Ronald
Reagan wanted the Republican Party to be a big tent. If Glenn Beck had
his way, the Republican Party would be a straitjacket, open only to
drones who adhere to his narrow ideology.
Not even Reagan
himself, the most highly regarded Republican president within living
memory, would be welcome in a party reconfigured to Beck's
specifications. As he told USA
Today Weekend
this past week: "I’ve always said I was a Reagan-style conservative.
But I don't think Reagan was a real Republican. He just maintained some
shared values."
Theodore Roosevelt wouldn't be welcome either.
At last week's Conservative Political Action Conference, Beck scorned
the Rough Rider as the spear carrier of a "socialist utopia."
Actually,
if Beck cracked open a history textbook, he would find that TR loathed
socialism. Roosevelt fought to smooth the rough edges of industrial
capitalism, in order to head off what he feared would be a socialist
revolution.
As Washington Post
conservative columnist Michael Gerson wrote February 26: "(Roosevelt)
sought to preserve the market system by regulating its health, safety
and fairness. This is not laissez faire, but it is an authentic
conservative tradition - the use of incremental reform to diffuse
radicalism."
Would Beck and his brigades accept Barry Goldwater?

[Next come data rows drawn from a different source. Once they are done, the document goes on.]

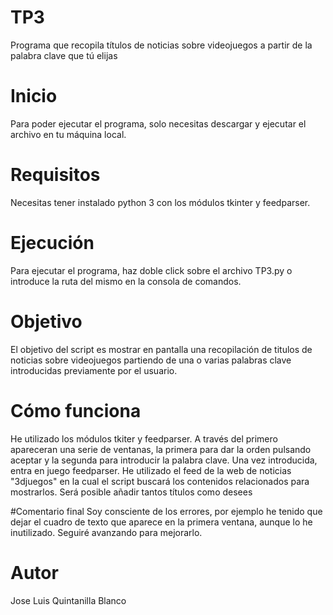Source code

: # TP3
Programa que recopila títulos de noticias sobre videojuegos a partir de la palabra clave que tú elijas

# Inicio
Para poder ejecutar el programa, solo necesitas descargar y ejecutar el archivo en tu máquina local.

# Requisitos
Necesitas tener instalado python 3 con los módulos tkinter y feedparser.

# Ejecución
Para ejecutar el programa, haz doble click sobre el archivo TP3.py o introduce la ruta del mismo en la consola de comandos.

# Objetivo
El objetivo del script es mostrar en pantalla una recopilación de titulos de noticias sobre videojuegos partiendo de una o varias palabras clave introducidas previamente por el usuario. 

# Cómo funciona
He utilizado los módulos tkiter y feedparser. A través del primero apareceran una serie de ventanas, la primera para dar la orden pulsando aceptar y la segunda para introducir la palabra clave. Una vez introducida, entra en juego feedparser. He utilizado el feed de la web de noticias "3djuegos" en la cual el script buscará los contenidos relacionados para mostrarlos. Será posible añadir tantos títulos como desees

#Comentario final
Soy consciente de los errores, por ejemplo he tenido que dejar el cuadro de texto que aparece en la primera ventana, aunque lo he inutilizado. Seguiré avanzando para mejorarlo.

# Autor
Jose Luis Quintanilla Blanco
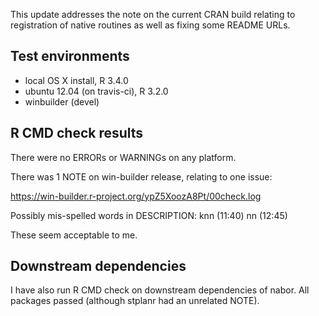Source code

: This update addresses the note on the current CRAN build relating to 
registration of native routines as well as fixing some README URLs.

## Test environments
* local OS X install, R 3.4.0
* ubuntu 12.04 (on travis-ci), R 3.2.0
* winbuilder (devel)

## R CMD check results
There were no ERRORs or WARNINGs on any platform.

There was 1 NOTE on win-builder release, relating to one issue:

https://win-builder.r-project.org/ypZ5XoozA8Pt/00check.log

Possibly mis-spelled words in DESCRIPTION:
  knn (11:40)
  nn (12:45)

These seem acceptable to me.

## Downstream dependencies
I have also run R CMD check on downstream dependencies of nabor. All packages 
passed (although stplanr had an unrelated NOTE).
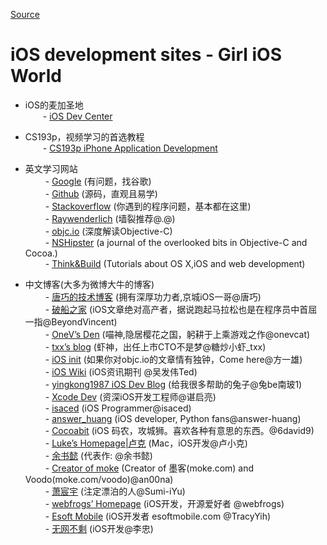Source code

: 
[Source](http://girlios.github.io/blog/2014/03/10/ios-development-sites/ "Permalink to iOS development sites - Girl iOS World")

# iOS development sites - Girl iOS World

- iOS的麦加圣地  
  - [iOS Dev Center][1]  
- CS193p，视频学习的首选教程  
  - [CS193p iPhone Application Development][2]  
- 英文学习网站  
   - [Google][3] (有问题，找谷歌)  
   - [Github][4] (源码，直观且易学)  
   - [Stackoverflow][5] (你遇到的程序问题，基本都在这里)  
   - [Raywenderlich][6] (墙裂推荐@.@)  
   - [objc.io][7] (深度解读Objective-C)  
   - [NSHipster][8] (a journal of the overlooked bits in Objective-C and Cocoa.)  
   - [Think&amp;Build][9] (Tutorials about OS X,iOS and web development)  
- 中文博客(大多为微博大牛的博客)  
   - [唐巧的技术博客][10] (拥有深厚功力者,京城iOS一哥@唐巧)  
   - [破船之家][11] (iOS文章绝对高产者，据说跑起马拉松也是在程序员中首屈一指@BeyondVincent)  
   - [OneV’s Den][12] (喵神,隐居樱花之国，躬耕于上乘游戏之作@onevcat)  
   - [txx’s blog][13] (虾神，出任上市CTO不是梦@糖炒小虾_txx)  
   - [iOS init][14] (如果你对objc.io的文章情有独钟，Come here@方一雄)  
   - [iOS Wiki][15] (iOS资讯期刊 @吴发伟Ted)  
   - [yingkong1987 iOS Dev Blog][16] (给我很多帮助的兔子@兔be南玻1)  
   - [Xcode Dev][17] (资深iOS开发工程师@谌启亮)  
   - [isaced][18] (iOS Programmer@isaced)  
   - [answer_huang][19] (iOS developer, Python fans@answer-huang)  
   - [Cocoabit][20] (iOS 码农，攻城狮。喜欢各种有意思的东西。@6david9)  
   - [Luke’s Homepage|卢克][21] (Mac，iOS开发@卢小克)  
   - [余书懿][22] (代表作: @余书懿)  
   - [Creator of moke][23] (Creator of 墨客(moke.com) and Voodo(moke.com/voodo)@an00na)  
   - [萧宸宇][24] (注定漂泊的人@Sumi-iYu)  
   - [webfrogs’ Homepage][25] (iOS开发，开源爱好者 @webfrogs)  
   - [Esoft Mobile][26] (iOS开发者 esoftmobile.com @TracyYih)  
   - [无网不剩][27] (iOS开发@李忠)  

   [1]: https://developer.apple.com/devcenter/ios/index.action
   [2]: http://www.stanford.edu/class/cs193p/cgi-bin/drupal/
   [3]: http://www.google.com
   [4]: https://github.com
   [5]: http://stackoverflow.com
   [6]: http://www.raywenderlich.com
   [7]: http://www.objc.io
   [8]: http://nshipster.com
   [9]: http://www.thinkandbuild.it
   [10]: http://blog.devtang.com
   [11]: http://beyondvincent.com
   [12]: http://onevcat.com
   [13]: http://blog.t-xx.me
   [14]: http://iosinit.com
   [15]: http://www.ios-wiki.com
   [16]: http://yingkong1987.github.io
   [17]: http://blog.xcodev.com
   [18]: http://www.isaced.com
   [19]: http://answerhuang.duapp.com
   [20]: http://blog.cocoabit.com
   [21]: http://geeklu.com
   [22]: http://blog.csdn.net/ysy441088327
   [23]: http://wangling.me
   [24]: http://iiiyu.com
   [25]: http://webfrogs.me
   [26]: http://esoftmobile.com
   [27]: http://blog.leezhong.com
  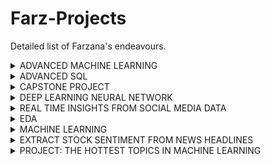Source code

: # Farz-Projects
Detailed list of Farzana's endeavours.
<details>
<summary>ADVANCED MACHINE LEARNING</summary>
<p>
  
<br>
[1. House Pricing Prediction](https://github.com/farz1313/Farz-Projects/tree/main/DS%20Projects/Advanced%20Machine%20Learning/House%20Pricing) 
<br>
    A US-based housing company named Surprise Housing has decided to enter the Australian market. The company uses data analytics to purchase houses at a price below their actual values and flip them on at a higher price. For the same purpose, the company has collected a data set from the sale of houses in Australia. The company is looking at prospective properties to buy to enter the market. I built a regression model using regularisation in order to predict the actual value of the prospective properties and decide whether to invest in them or not. The company wants to know: Which variables are significant in predicting the price of a house, and How well those variables describe the price of a house. Also, determined the optimal value of lambda for ridge and lasso regression. 
Business Goal -You are required to model the price of houses with the available independent variables. This model will then be used by the management to understand how exactly the prices vary with the variables. They can accordingly manipulate the strategy of the firm and concentrate on areas that will yield high returns. Further, the model will be a good way for management to understand the pricing dynamics of a new market.
 </p>
 </br>
<br>
 <p>
2. Telecom Churn 
<br>
In the telecom industry, customers are able to choose from multiple service providers and actively switch from one operator to another. In this highly competitive market, the telecommunications industry experiences an average of 15-25% annual churn rate. Given the fact that it costs 5-10 times more to acquire a new customer than to retain an existing one, customer retention has now become even more important than customer acquisition.
For many incumbent operators, retaining high profitable customers is the number one business goal.
To reduce customer churn, telecom companies need to predict which customers are at high risk of churn.
In this project, I analysed customer-level data of a leading telecom firm, build predictive models to identify customers at high risk of churn and identify the main indicators of churn.
    </br>

 </p>
</details>

<details>
<summary>ADVANCED SQL</summary>
<p>
The dataset provided here was extracted from the NSE website. The Stock price data provided is from 1-Jan-2015 to 31-July-2018 for six stocks Eicher Motors, Hero, Bajaj Auto, TVS Motors, Infosys and TCS. I analysed and wrote a brief summary of the results obtained and what inferences you can draw from the analysis performed.
    
</p>
</details>

<details>
<summary>CAPSTONE PROJECT</summary>
<p>
Inspiration 
<br>
Identify fraudulent credit card transactions. Given the class imbalance ratio, we recommend measuring the accuracy using the Area Under the Precision-Recall Curve (AUPRC). Confusion matrix accuracy is not meaningful for unbalanced classification.
</br>
<br>
Problem Statement-The aim of this project is to predict fraudulent credit card transactions using machine learning models.
</br>
<br>
Actions and final objective
</br>
<br>
1. The model will be trained on data which comprises of label feature that gives an information about a transaction, 1 for fraud, and 0 for good transaction.
2. Transactions lying in outliers will be considered to be fraud.
3. Recall scores will be used to evaluate model performance.
</br>
</p>
</details>

<details>
<summary>DEEP LEARNING NEURAL NETWORK</summary>
<p>
In this assignment, I implemented an L-layered deep neural network and train it on the MNIST dataset. The MNIST dataset contained scanned images of handwritten digits, along with their correct classification labels (between 0-9). MNIST's name comes from the fact that it is a modified subset of two data sets collected by NIST, the United States' National Institute of Standards and Technology.

</p>
</details>

<details>
<summary> REAL TIME INSIGHTS FROM SOCIAL MEDIA DATA</summary>
<BR><p> 
Learned to analyze Twitter data and do a deep dive into a hot trend.
</br></p>
  Topics <br>
1. Data Manipulation
2. Data Visualization
3. Probability & Statistics
4. Importing & Cleaning Data</p>
<br>
Project Description<br>
In this Project, I used pre-downloaded datasets to understand the nuts and bolts of Twitter Data. In particular, I did analysis of a hot-trend.  
</details>
  

<details>
<summary>EDA</summary>
<p>
Used EDA to analyse the patterns present in the data to ensure that the applicants are capable of repaying the loan are not rejected. Understood how consumer attributes and loan attributes influence the tendency of default.
</p>
</details>

<details>
<summary>MACHINE LEARNING</summary>
<p>
Business Goal- I modeled the price of cars with the available independent variables. It was used by the management to understand how exactly the prices vary with the independent variables. They can accordingly manipulate the design of the cars, the business strategy etc. to meet certain price levels. Further, the model will be a good way for management to understand the pricing dynamics of a new market.

</p>
</br>
</details>

<details>
<summary>EXTRACT STOCK SENTIMENT FROM NEWS HEADLINES</summary>
  <br>
  Topics <br>
Data Manipulation
Data Visualization
Probability & Statistics
Importing & Cleaning Data</p>
<br>
 
<summary>Project Description</summary>
<p> 
  In this project, I investigated insight by applying sentiment analysis on financial news headlines from Finviz. Understood the emotion behind the headlines and predict whether the market feels good or bad about a stock.

The datasets used in this project were raw HTML files for the Facebook (FB) and Tesla (TSLA) stocks from FINVIZ.com, a popular website dedicated to stock information and news.
    
</p>
</details>



<details>
<summary> PROJECT: THE HOTTEST TOPICS IN MACHINE LEARNING</summary>
<BR><p> 
Analyzed machine learning topics in Neural Information Processing Systems conference.
</br></p>
  Topics <br>
1. Data Manipulation
2. Data Visualization
3. Machine Learning
4. Probability & Statistics
5. Importing & Cleaning Data</p>
<br>
Project Description<br>
Neural Information Processing Systems (NIPS) is one of the top machine learning conferences in the world where groundbreaking work is published. In this Project, I analyzed a large collection of NIPS research papers from the past decade to discover the latest trends in machine learning. I performed Natural Language Processing using Python, pandas, sklearn, and the latent Dirichlet allocation (LDA) method on NIPS papers to uncover the trendiest topics in machine learning research.
</details>
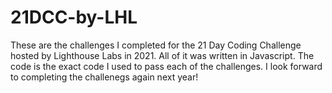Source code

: # 21DCC-by-LHL
These are the challenges I completed for the 21 Day Coding Challenge hosted by Lighthouse Labs in 2021. All of it was written in Javascript. The code is the exact code I used to pass each of the challenges. I look forward to completing the challenegs again next year!
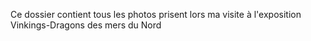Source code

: Ce dossier contient tous les photos prisent lors ma visite à l'exposition Vinkings-Dragons des mers du Nord
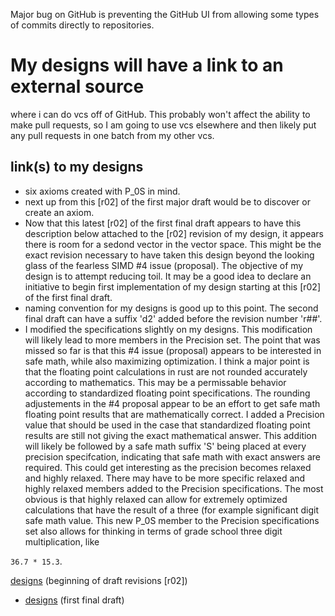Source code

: Major bug on GitHub is preventing the GitHub UI from allowing some types of commits directly to repositories.
# My designs will have a link to an external source
where i can do vcs off of GitHub. This probably won't affect the ability to make pull requests,
so I am going to use vcs elsewhere and then likely put any pull requests in one batch from my other vcs.
## link(s) to my designs 
* six axioms created with P_0S in mind.
* next up from this [r02] of the first major draft would be to discover or create an axiom.
* Now that this latest [r02] of the first final draft appears to have this description below attached to the [r02] revision of my design, it appears there is room for a sedond vector in the vector space. This might be the exact revision necessary to have taken this design beyond the looking glass of the fearless SIMD #4 issue (proposal). The objective of my design is to attempt reducing toil. It may be a good idea to declare an initiative to begin first implementation of my design starting at this [r02] of the first final draft.
* naming convention for my designs is good up to this point. The second final draft can have a suffix 'd2' added before the revision number 'r##'.
* I modified the specifications slightly on my designs. This modification will likely lead to more members in the Precision set. The point that was missed so far is that this #4 issue (proposal) appears to be interested in safe math, while also maximizing optimization. I think a major point is that the floating point calculations in rust are not rounded accurately according to mathematics. This may be a permissable behavior according to standardized floating point specifications. The rounding adjustements in the #4 proposal appear to be an effort to get safe math floating point results that are mathematically correct. I added a Precision value that should be used in the case that standardized floating point results are still not giving the exact mathematical answer. This addition will likely be followed by a safe math suffix 'S' being placed at every precision specifcation, indicating that safe math with exact answers are required. This could get interesting as the precision becomes relaxed and highly relaxed. There may have to be more specific relaxed and highly relaxed members added to the Precision specifications. The most obvious is that highly relaxed can allow for extremely optimized calculations that have the result of a three (for example significant digit safe math value. This new P_0S member to the Precision specifications set also allows for thinking in terms of grade school three digit multiplication, like 

`36.7 * 15.3`.

[designs](https://drive.google.com/file/d/1snBYw8Pq-u_TY1w4keyFxD6Yx-L2-tNa/view) (beginning of draft revisions [r02])
* [designs](https://drive.google.com/file/d/197BB5qRIIvdoGUu9vXULITNleHo6P-eV/view) (first final draft)
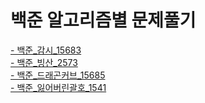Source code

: 
# 백준 알고리즘별 문제풀기

[- 백준_감시_15683](https://github.com/ptoooool/Algorithm-BaekJoon/blob/main/%EC%95%8C%EA%B3%A0%EB%A6%AC%EC%A6%98/BaekJoon%EA%B0%80%EB%A5%B4%EC%B9%A8.java)  
[- 백준_빙산_2573](https://github.com/ptoooool/Algorithm-BaekJoon/blob/main/%EC%95%8C%EA%B3%A0%EB%A6%AC%EC%A6%98/BaekJoon%EB%B9%99%EC%82%B0.java)  
[- 백준_드래곤커브_15685](https://github.com/ptoooool/Algorithm-BaekJoon/blob/main/%EC%95%8C%EA%B3%A0%EB%A6%AC%EC%A6%98/BaekJoon%EB%93%9C%EB%9E%98%EA%B3%A4%EC%BB%A4%EB%B8%8C.java)  
[- 백준_잃어버린괄호_1541](https://github.com/ptoooool/Algorithm-BaekJoon/blob/main/%EC%95%8C%EA%B3%A0%EB%A6%AC%EC%A6%98/BaekJoon%EC%9E%83%EC%96%B4%EB%B2%84%EB%A6%B0%EA%B4%84%ED%98%B8.java)  


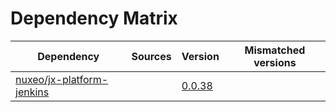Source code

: # Dependency Matrix

Dependency | Sources | Version | Mismatched versions
---------- | ------- | ------- | -------------------
[nuxeo/jx-platform-jenkins](https://github.com/nuxeo/jx-platform-jenkins) |  | [0.0.38](https://github.com/nuxeo/jx-platform-jenkins/releases/tag/v0.0.38) | 
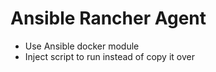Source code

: # Ansible Rancher Agent

- Use Ansible docker module
- Inject script to run instead of copy it over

Not likely. After all, Mr. Conservative once said: "While I am a great
believer in the free enterprise system and all that it entails, I am an
even stronger believer in the right of our people to live in a clean
and pollution-free environment."
One can only imagine how hard Beck's temple would throb at that notion.
Even
Abraham Lincoln's bona fides might be called into question. Among
Lincoln's vast contributions to America, he protected Yosemite Valley,
setting a precedent for establishing national parks owned in common and
open to everyone, rich or poor, to enjoy. No room for that sort of
communitarian vision in Beck's world.
In Beck's world of
circular firing squad litmus tests, there is no room for anything that
resembles traditional conservatism – the pairing of rights to duties,
of freedom to responsibility, or of individual liberties to communal
obligations.
Traditional conservatism is guided by prudence,
respectful of custom and continuity, mindful of man's imperfectability,
and deeply skeptical of the utopian chimeras peddled by Beck and
like-minded radicals.
The Republican Party would be wise to stop
listening to them and offer America wise alternatives grounded in the
reform conservatism of Theodore Roosevelt and Ronald Reagan.